▶ PROBLEM DETAILS:
Count every line in the data below where "align" occurs, then state that number and nothing more.

____

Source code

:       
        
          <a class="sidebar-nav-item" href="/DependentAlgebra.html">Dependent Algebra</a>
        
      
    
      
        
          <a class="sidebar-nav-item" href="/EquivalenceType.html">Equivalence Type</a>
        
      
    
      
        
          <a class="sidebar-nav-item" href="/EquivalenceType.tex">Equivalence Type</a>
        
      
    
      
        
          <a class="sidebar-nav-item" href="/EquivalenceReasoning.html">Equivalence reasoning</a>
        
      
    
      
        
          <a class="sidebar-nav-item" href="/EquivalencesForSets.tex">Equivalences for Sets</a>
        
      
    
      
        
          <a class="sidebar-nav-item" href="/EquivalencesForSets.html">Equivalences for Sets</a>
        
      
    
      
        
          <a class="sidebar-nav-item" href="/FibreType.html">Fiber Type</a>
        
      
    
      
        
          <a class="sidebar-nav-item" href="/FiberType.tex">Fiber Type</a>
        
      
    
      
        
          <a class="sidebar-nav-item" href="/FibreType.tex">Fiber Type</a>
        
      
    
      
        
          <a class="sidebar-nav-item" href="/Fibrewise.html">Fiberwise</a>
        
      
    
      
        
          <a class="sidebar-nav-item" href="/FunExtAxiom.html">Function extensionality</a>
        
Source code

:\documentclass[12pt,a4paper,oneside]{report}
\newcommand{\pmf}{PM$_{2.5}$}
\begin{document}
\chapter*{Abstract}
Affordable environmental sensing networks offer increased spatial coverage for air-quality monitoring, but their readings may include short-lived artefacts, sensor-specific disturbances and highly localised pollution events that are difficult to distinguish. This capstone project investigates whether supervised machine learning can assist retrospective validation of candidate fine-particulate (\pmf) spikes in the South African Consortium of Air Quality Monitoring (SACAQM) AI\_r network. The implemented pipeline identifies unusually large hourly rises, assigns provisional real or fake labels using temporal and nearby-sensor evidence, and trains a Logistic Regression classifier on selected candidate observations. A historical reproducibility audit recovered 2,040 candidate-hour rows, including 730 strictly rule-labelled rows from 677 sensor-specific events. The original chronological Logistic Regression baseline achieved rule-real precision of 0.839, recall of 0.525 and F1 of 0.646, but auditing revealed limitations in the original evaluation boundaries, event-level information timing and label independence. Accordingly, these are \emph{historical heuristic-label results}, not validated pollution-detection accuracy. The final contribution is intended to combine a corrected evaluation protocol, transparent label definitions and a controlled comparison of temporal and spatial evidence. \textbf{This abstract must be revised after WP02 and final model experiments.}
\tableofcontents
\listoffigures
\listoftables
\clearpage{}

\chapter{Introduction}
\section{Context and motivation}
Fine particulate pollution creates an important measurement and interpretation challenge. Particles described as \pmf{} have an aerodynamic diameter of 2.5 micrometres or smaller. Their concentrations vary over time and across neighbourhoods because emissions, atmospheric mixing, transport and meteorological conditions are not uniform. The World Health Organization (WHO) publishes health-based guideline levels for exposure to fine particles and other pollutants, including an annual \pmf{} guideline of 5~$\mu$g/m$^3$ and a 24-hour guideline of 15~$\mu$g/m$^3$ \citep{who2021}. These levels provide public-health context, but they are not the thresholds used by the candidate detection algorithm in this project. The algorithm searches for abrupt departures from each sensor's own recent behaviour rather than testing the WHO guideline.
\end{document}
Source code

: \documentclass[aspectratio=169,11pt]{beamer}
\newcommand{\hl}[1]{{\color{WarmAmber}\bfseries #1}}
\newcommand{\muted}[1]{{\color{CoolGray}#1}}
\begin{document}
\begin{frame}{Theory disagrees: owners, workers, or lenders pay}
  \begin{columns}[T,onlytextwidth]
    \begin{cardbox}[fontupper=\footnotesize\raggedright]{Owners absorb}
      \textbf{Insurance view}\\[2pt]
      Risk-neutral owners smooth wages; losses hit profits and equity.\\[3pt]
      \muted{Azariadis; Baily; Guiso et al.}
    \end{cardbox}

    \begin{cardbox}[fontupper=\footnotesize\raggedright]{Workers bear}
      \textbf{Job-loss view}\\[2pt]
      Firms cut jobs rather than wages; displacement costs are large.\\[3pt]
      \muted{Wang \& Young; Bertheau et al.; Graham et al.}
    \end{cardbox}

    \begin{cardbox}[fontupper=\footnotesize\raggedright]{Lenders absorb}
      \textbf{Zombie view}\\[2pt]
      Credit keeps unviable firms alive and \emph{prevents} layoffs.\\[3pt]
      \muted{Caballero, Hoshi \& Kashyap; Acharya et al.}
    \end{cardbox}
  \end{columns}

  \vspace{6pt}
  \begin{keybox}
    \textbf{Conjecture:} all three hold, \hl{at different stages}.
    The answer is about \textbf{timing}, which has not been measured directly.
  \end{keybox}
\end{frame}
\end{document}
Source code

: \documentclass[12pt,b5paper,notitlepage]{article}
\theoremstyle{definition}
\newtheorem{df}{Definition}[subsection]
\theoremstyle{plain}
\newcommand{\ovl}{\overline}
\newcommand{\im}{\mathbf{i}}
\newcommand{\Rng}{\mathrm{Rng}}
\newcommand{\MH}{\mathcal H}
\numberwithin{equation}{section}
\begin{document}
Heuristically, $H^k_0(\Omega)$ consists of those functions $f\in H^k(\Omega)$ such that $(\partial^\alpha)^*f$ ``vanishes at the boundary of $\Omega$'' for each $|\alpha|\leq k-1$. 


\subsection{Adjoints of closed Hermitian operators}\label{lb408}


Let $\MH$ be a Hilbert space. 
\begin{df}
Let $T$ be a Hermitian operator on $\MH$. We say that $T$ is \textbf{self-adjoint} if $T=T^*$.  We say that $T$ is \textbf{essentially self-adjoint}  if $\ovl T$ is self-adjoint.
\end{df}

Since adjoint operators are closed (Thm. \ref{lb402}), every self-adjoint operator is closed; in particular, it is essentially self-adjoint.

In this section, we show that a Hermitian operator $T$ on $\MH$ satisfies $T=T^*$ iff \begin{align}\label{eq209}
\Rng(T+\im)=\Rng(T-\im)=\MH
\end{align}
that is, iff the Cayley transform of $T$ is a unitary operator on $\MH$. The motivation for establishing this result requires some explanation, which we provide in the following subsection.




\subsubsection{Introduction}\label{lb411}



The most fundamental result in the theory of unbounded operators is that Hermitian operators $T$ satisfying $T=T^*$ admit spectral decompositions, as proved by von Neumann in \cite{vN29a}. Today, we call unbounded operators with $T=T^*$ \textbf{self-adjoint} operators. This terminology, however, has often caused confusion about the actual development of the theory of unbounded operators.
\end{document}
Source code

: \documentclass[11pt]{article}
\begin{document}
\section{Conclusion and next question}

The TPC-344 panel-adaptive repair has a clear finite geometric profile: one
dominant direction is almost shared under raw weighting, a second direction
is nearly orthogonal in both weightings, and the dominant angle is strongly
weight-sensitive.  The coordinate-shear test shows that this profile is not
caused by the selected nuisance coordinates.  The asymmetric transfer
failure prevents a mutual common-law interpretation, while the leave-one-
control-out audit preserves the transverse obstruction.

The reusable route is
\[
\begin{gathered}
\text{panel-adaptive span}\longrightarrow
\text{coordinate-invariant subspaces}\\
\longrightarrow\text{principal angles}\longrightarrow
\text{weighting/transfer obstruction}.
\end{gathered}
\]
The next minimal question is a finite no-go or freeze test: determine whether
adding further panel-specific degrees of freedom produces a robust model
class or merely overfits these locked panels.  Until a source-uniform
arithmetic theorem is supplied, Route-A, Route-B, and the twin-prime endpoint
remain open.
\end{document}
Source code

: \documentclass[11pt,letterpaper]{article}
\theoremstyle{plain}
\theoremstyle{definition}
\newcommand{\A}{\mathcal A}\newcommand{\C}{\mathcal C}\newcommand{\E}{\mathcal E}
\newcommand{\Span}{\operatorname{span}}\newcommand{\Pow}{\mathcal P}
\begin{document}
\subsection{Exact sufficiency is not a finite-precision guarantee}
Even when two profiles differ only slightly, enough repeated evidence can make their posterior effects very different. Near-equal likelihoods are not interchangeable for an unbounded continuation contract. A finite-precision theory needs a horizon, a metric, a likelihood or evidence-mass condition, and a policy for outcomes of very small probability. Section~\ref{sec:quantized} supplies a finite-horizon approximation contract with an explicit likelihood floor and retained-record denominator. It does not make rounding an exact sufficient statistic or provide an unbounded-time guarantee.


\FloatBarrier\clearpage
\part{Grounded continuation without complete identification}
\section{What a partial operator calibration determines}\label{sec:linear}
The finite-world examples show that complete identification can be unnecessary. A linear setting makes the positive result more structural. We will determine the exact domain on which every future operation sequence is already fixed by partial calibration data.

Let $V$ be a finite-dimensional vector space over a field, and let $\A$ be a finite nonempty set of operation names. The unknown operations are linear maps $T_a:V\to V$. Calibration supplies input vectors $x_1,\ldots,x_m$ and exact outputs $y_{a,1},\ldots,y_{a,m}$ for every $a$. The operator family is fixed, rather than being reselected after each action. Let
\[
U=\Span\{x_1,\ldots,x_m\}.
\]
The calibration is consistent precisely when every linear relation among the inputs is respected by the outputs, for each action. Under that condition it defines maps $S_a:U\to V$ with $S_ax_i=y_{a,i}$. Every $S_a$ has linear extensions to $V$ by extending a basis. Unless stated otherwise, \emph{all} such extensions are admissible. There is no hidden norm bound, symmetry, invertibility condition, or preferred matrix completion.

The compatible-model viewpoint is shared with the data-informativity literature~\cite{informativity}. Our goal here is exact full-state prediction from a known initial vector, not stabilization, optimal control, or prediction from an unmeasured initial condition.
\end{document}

____

▶ WRITTEN SOLUTION:
2